1. Tip capable of being fitted onto the body of a device for sampling, manual or automated, biological material of microbial origin, comprising:

a) a free distal end comprising a means for sampling biological material of microbial origin,

b) a proximal free end intended to come into contact with the body of said sampling device and allow said tip to be fixed on said body,

said tip being characterized in that all or part of the distal free end is made of a fibrous material having a porosity at least equal to 30%.

2. Tip according to claim 1, being made entirely of a fibrous material having a porosity at least equal to 30%.

3. End piece according to claim 1 or 2, in which the fibrous material has a porosity greater than 50%, preferably greater than 70%

4. Tip according to one of the preceding claims, in which the fibrous material is taken from the group comprising: polyesters, polyethylene, polyethylene terephthalate (PET), copolymer of PET and polyethylene, copolymer of PET/PET polyamide, cotton.

5. End piece according to one of the preceding claims, having a substantially conical or frustoconical overall shape.

6. Tip according to one of the preceding claims, in which the sampling means is of overall cylindrical, frustoconical or spherical shape.

7. Device for sampling biological material of microbial origin comprising: • a tip according to one of claims 1 to 6

• a body comprising at least:

o a proximal part serving at least partially as a zone of

gripping said device and

o a distal part having a free end at the end of which said tip is fixed.

8. Device according to the preceding claim, further comprising a tip ejection system.

9. Device according to the preceding claim, wherein the ejection system comprises a rod positioned inside said body and movable in translation.

10. Device according to the preceding claim, wherein said rod is movable in translation by means of a push button.

11. Process for sampling biological material of microbial origin comprising the following steps:

a) Position a tip according to claim 1 to 6 on the distal part of the sampling device according to one of claims 7 or 8, b) Position the sampling device near a colony of biological material of microbial origin present on a culture medium in order to bring the sampling means of said tip into contact with the biological material,

c) Collect all or part of the biological material using the sampling device, so that the biological material collected is attached to the sampling means.
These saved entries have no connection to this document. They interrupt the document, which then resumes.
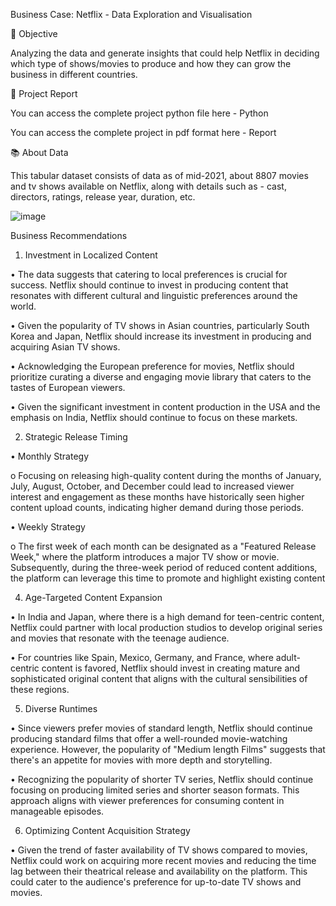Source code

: Business Case: Netflix - Data Exploration and Visualisation

🎯 Objective

Analyzing the data and generate insights that could help Netflix in deciding which type of shows/movies to produce and how they can grow the business in different countries.

📝 Project Report

You can access the complete project python file here - Python

You can access the complete project in pdf format here - Report

📚 About Data

This tabular dataset consists of data as of mid-2021, about 8807 movies and tv shows available on Netflix, along with details such as - cast, directors, ratings, release year, duration, etc.

![image](https://github.com/CoderKartik9/Python-Projects/assets/154755044/151465b1-9d03-488b-b39e-6dee9dfe27af)

Business Recommendations
  
1. Investment in Localized Content
   
• The data suggests that catering to local preferences is crucial for success. Netflix should continue to invest in producing content that resonates with different cultural and linguistic preferences around         the world.

• Given the popularity of TV shows in Asian countries, particularly South Korea and Japan, Netflix should increase its investment in producing and acquiring Asian TV shows.

• Acknowledging the European preference for movies, Netflix should prioritize curating a diverse and engaging movie library that caters to the tastes of European viewers.
    
• Given the significant investment in content production in the USA and the emphasis on India, Netflix should continue to focus on these markets.

2. Strategic Release Timing

•	Monthly Strategy

o Focusing on releasing high-quality content during the months of January, July, August, October, and December could lead to increased viewer interest and engagement as these months have historically seen           higher content upload counts, indicating higher demand during those periods.

•	Weekly Strategy
  
o	The first week of each month can be designated as a "Featured Release Week," where the platform introduces a major TV show or movie. Subsequently, during the three-week period of reduced 
  content additions, the platform can leverage this time to promote and highlight existing content

4. Age-Targeted Content Expansion

•	In India and Japan, where there is a high demand for teen-centric content, Netflix could partner with local production studios to develop original series and movies that resonate with the teenage audience.
  
•	For countries like Spain, Mexico, Germany, and France, where adult-centric content is favored, Netflix should invest in creating mature and sophisticated original content that aligns with the 
    cultural sensibilities of these regions.

5. Diverse Runtimes

•	Since viewers prefer movies of standard length, Netflix should continue producing standard films that offer a well-rounded movie-watching experience. However, the popularity of "Medium length Films" suggests 
    that there's an appetite for movies with more depth and storytelling.

•	Recognizing the popularity of shorter TV series, Netflix should continue focusing on producing limited series and shorter season formats. This approach aligns with viewer preferences for consuming content in 
    manageable episodes.

6. Optimizing Content Acquisition Strategy
   
•	Given the trend of faster availability of TV shows compared to movies, Netflix could work on acquiring more recent movies and reducing the time lag between their theatrical release and availability on the 
  platform. This could cater to the audience's preference for up-to-date TV shows and movies.


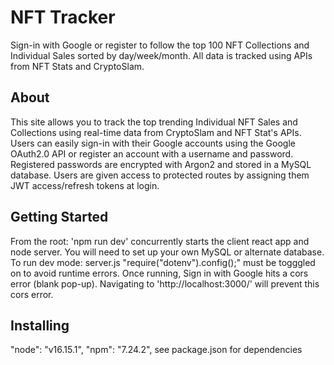 # NFT Tracker
Sign-in with Google or register to follow the top 100 NFT Collections and Individual Sales sorted by day/week/month. All data is tracked using APIs from NFT Stats and CryptoSlam.

## About
This site allows you to track the top trending Individual NFT Sales and Collections using real-time data from CryptoSlam and NFT Stat's APIs.  Users can easily sign-in with their Google accounts using the Google OAuth2.0 API or register an account with a username and password. Registered passwords are encrypted with Argon2 and stored in a MySQL database. Users are given access to protected routes by assigning them JWT access/refresh tokens at login.

## Getting Started
From the root: 'npm run dev' concurrently starts the client react app and node server.
You will need to set up your own MySQL or alternate database.
To run dev mode: server.js "require("dotenv").config();" must be togggled on to avoid runtime errors.
Once running, Sign in with Google hits a cors error (blank pop-up). Navigating to 'http://localhost:3000/' will prevent this cors error.

## Installing
"node": "v16.15.1",
"npm": "7.24.2",
see package.json for dependencies
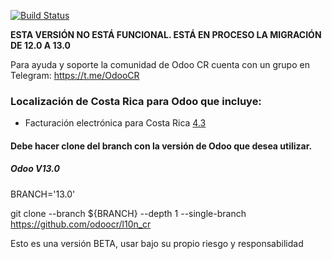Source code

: [![Build Status](https://travis-ci.com/odoocr/l10n_cr.svg?branch=12.0)](https://travis-ci.com/odoocr/l10n_cr)

**ESTA VERSIÓN NO ESTÁ FUNCIONAL. ESTÁ EN PROCESO LA MIGRACIÓN DE 12.0 A 13.0**

Para ayuda y soporte la comunidad de Odoo CR cuenta con un grupo en Telegram: https://t.me/OdooCR


### Localización de Costa Rica para Odoo que incluye:

- Facturación electrónica para Costa Rica [4.3](https://www.hacienda.go.cr/ATV/ComprobanteElectronico/frmAnexosyEstructuras.aspx)

#### Debe hacer clone del branch con la versión de Odoo que desea utilizar. 

##### Odoo V13.0
BRANCH='13.0'

git clone --branch ${BRANCH} --depth 1 --single-branch https://github.com/odoocr/l10n_cr

Esto es una versión BETA, usar bajo su propio riesgo y responsabilidad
12. Process for preparing an analysis plate for microbiological analysis in MALDI-TOF type mass spectrometry from a sample of biological material comprising the following steps: a) Position a tip according to claim 1 to 5 on the distal part of the sampling device according to claim 6 or 7,

b) Position the sampling device near a colony of biological material of microbial origin present on a culture medium in order to bring the sampling means of the tip into contact with the biological material,

c) Collect all or part of the biological material using the sampling device, so that the biological material collected is attached to the sampling means,

d) Uniformly deposit the biological material sampled on at least one analysis zone of a MALDI-TOF type mass spectrometry analysis plate, by bringing the sampling means into contact with the surface of said at least an analysis area.

13. Process for isolating biological material of microbial origin on an agar culture medium, comprising the following steps:

a) obtain a sample of biological material in contact with the sampling means of the tip of a sampling device according to claim 6 or 7,

b) Position the sampling device close to the surface of the agar culture medium, so that the sampling means is in contact with said surface,

c) Move the sampling device so that the sampling means moves on the surface of the culture medium, while remaining in contact with it, thus releasing all or part of the sample of biological material in contact with said sampling means from said surface of the culture medium.

14. Preparation method according to claim 11, 12 or 13, further comprising a final step of ejection of the sampling tip.